:: Directions ::
Entries follow. Give back exactly the lines starting at the one containing "- [Contributing Guide](../CONTRIBUTING.md)" and ending at the one containing "reports and features", and no other lines.

★ ★ ★ ★ ★ ★ ★

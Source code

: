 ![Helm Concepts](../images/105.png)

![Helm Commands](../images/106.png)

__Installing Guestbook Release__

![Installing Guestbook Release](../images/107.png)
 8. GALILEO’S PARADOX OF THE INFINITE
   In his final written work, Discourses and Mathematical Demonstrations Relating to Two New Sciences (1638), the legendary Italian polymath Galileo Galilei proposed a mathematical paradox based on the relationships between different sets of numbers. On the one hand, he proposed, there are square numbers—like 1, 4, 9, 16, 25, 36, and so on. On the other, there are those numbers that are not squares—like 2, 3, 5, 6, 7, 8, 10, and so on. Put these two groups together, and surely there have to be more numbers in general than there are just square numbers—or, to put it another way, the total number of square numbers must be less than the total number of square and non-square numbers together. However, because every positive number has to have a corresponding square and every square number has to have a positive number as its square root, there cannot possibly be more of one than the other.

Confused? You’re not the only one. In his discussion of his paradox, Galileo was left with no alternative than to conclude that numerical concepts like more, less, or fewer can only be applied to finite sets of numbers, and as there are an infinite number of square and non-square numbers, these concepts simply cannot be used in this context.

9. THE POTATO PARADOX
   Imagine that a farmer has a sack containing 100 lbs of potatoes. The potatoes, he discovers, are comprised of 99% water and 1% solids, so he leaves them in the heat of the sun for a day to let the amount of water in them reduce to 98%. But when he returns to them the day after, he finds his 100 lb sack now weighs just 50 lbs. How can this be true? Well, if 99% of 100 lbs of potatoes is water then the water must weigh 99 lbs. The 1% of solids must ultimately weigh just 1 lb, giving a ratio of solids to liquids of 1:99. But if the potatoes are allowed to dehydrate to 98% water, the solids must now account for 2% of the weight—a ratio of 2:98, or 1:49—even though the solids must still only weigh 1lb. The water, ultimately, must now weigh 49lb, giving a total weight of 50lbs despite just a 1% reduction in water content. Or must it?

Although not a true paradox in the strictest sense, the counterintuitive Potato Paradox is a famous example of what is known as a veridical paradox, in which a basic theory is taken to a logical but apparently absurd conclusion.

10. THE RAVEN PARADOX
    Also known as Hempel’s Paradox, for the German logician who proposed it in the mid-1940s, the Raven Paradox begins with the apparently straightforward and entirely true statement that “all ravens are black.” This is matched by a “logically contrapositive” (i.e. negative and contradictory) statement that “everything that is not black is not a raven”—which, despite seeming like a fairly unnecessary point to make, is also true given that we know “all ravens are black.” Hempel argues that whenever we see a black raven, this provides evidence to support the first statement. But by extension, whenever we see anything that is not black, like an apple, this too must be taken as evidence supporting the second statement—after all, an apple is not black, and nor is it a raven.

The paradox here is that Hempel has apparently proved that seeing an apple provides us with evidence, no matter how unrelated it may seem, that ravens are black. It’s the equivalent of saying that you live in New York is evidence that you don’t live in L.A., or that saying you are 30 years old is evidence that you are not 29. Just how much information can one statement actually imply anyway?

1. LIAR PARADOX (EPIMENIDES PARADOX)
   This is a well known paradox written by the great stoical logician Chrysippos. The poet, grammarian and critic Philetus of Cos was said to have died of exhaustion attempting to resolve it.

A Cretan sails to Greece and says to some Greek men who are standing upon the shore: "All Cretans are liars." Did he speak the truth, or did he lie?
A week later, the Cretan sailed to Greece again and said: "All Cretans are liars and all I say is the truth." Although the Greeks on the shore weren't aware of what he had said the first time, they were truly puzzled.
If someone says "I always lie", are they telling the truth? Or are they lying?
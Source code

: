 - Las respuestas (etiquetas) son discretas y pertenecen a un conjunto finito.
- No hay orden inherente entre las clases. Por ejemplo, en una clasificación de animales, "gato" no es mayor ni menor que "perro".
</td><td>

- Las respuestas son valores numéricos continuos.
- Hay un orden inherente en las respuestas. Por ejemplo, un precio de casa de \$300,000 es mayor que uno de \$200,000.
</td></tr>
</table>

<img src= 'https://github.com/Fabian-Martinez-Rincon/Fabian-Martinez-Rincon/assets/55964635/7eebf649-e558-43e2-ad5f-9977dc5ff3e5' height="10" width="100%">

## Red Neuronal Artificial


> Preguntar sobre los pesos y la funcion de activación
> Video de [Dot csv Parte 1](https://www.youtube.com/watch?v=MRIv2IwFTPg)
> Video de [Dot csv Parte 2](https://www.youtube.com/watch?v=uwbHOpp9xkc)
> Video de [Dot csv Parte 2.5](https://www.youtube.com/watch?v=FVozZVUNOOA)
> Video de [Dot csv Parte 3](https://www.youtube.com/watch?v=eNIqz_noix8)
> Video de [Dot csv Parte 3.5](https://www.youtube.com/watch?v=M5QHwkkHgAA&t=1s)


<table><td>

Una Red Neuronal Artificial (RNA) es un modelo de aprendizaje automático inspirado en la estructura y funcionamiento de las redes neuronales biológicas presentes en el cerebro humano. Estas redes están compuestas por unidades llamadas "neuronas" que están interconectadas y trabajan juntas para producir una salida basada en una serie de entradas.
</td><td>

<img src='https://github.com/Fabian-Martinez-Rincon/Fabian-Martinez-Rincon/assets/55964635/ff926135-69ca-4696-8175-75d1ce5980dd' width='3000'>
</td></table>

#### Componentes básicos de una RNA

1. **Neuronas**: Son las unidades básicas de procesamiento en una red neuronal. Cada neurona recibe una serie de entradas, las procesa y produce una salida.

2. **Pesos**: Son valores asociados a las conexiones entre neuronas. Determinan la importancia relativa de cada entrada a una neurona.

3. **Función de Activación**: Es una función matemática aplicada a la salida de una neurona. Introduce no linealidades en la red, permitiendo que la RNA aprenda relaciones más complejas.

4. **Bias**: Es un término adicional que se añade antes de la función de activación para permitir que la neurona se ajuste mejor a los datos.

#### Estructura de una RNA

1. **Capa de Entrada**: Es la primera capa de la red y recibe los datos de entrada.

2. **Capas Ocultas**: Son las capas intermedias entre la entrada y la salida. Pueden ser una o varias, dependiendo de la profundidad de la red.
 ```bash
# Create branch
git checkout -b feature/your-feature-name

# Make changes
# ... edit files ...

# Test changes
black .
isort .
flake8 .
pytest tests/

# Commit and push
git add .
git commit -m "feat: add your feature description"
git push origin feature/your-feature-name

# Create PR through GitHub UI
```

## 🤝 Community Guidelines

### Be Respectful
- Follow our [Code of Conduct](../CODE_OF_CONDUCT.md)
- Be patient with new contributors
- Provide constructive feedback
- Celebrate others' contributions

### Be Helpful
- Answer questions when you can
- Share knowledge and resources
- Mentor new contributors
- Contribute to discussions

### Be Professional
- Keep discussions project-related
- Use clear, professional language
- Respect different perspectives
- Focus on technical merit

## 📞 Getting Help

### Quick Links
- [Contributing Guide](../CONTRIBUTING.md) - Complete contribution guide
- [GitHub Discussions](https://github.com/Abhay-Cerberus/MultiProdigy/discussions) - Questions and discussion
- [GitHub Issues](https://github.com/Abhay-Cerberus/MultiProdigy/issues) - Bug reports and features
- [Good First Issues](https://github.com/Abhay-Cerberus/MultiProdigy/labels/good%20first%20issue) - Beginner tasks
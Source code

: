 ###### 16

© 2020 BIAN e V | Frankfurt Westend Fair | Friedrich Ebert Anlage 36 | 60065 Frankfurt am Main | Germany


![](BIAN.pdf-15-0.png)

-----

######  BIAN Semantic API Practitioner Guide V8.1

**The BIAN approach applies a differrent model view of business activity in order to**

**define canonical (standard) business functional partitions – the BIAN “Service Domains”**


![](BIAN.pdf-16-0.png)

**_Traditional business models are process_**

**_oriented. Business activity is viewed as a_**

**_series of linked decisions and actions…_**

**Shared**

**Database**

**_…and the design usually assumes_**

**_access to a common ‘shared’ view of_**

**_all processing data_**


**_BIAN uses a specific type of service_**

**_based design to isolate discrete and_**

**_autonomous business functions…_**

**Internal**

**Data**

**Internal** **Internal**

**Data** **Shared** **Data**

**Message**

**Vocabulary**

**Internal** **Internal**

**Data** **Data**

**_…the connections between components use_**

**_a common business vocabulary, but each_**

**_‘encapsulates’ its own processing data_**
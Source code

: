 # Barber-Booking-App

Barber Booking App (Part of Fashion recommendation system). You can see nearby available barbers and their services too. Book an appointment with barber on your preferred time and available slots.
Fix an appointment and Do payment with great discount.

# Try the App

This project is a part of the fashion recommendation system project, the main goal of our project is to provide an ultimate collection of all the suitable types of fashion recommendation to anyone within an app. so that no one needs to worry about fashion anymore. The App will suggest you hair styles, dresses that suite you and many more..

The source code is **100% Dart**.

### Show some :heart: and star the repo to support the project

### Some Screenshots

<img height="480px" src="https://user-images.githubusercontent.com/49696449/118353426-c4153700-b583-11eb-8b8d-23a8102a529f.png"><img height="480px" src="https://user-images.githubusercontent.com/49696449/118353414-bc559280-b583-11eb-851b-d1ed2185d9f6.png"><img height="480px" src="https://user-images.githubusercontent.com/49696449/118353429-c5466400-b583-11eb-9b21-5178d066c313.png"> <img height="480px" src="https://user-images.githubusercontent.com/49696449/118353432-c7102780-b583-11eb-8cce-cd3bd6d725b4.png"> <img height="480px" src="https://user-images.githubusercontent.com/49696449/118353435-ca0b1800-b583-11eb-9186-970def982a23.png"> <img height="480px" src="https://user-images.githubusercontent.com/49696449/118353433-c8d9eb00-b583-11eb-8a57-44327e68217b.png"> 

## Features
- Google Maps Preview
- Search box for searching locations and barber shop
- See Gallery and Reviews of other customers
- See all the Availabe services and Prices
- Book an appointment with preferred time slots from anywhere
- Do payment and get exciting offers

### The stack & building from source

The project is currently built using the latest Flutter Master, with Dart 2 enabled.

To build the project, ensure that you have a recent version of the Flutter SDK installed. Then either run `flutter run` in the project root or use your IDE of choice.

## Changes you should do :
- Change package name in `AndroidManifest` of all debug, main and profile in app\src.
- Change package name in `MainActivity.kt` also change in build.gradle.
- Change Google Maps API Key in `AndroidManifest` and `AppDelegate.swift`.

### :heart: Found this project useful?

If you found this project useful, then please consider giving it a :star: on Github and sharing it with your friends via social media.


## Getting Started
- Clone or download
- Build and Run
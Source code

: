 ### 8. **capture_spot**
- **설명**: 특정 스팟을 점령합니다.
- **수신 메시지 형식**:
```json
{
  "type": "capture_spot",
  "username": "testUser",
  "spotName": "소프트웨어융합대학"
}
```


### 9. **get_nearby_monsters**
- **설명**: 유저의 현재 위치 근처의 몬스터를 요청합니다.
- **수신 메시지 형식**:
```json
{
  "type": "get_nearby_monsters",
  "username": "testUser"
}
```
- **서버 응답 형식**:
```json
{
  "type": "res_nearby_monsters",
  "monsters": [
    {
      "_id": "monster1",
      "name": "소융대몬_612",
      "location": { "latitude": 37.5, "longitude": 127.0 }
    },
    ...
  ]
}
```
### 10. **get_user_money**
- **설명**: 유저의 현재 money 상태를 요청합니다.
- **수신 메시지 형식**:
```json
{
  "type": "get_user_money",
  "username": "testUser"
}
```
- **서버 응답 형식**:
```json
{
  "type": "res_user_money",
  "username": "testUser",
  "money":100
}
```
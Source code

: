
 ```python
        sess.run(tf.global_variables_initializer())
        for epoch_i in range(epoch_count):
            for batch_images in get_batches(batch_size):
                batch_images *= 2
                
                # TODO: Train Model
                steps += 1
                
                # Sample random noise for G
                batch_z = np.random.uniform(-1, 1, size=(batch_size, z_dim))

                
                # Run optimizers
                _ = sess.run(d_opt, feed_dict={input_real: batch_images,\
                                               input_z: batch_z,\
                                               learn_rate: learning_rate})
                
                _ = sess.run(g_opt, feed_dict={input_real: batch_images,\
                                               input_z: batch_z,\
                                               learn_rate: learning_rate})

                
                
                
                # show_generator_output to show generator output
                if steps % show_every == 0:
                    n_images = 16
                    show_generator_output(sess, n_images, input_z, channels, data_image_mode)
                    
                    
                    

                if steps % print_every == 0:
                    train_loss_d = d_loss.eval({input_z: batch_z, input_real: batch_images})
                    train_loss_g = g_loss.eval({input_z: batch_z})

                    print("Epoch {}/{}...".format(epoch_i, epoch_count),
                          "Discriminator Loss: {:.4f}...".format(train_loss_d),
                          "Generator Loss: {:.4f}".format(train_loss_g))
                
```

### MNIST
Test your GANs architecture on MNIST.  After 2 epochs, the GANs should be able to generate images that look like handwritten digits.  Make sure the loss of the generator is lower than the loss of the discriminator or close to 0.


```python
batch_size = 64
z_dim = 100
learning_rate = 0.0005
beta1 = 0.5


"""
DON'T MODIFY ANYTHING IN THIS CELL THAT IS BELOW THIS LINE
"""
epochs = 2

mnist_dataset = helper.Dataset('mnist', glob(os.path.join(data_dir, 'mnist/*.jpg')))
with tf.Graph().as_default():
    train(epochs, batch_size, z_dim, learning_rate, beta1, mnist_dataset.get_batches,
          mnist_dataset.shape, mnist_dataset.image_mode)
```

★ ★ ★ ★ ★ ★ ★

:: Your response ::
- [Contributing Guide](../CONTRIBUTING.md) - Complete contribution guide
- [GitHub Discussions](https://github.com/Abhay-Cerberus/MultiProdigy/discussions) - Questions and discussion
- [GitHub Issues](https://github.com/Abhay-Cerberus/MultiProdigy/issues) - Bug reports and features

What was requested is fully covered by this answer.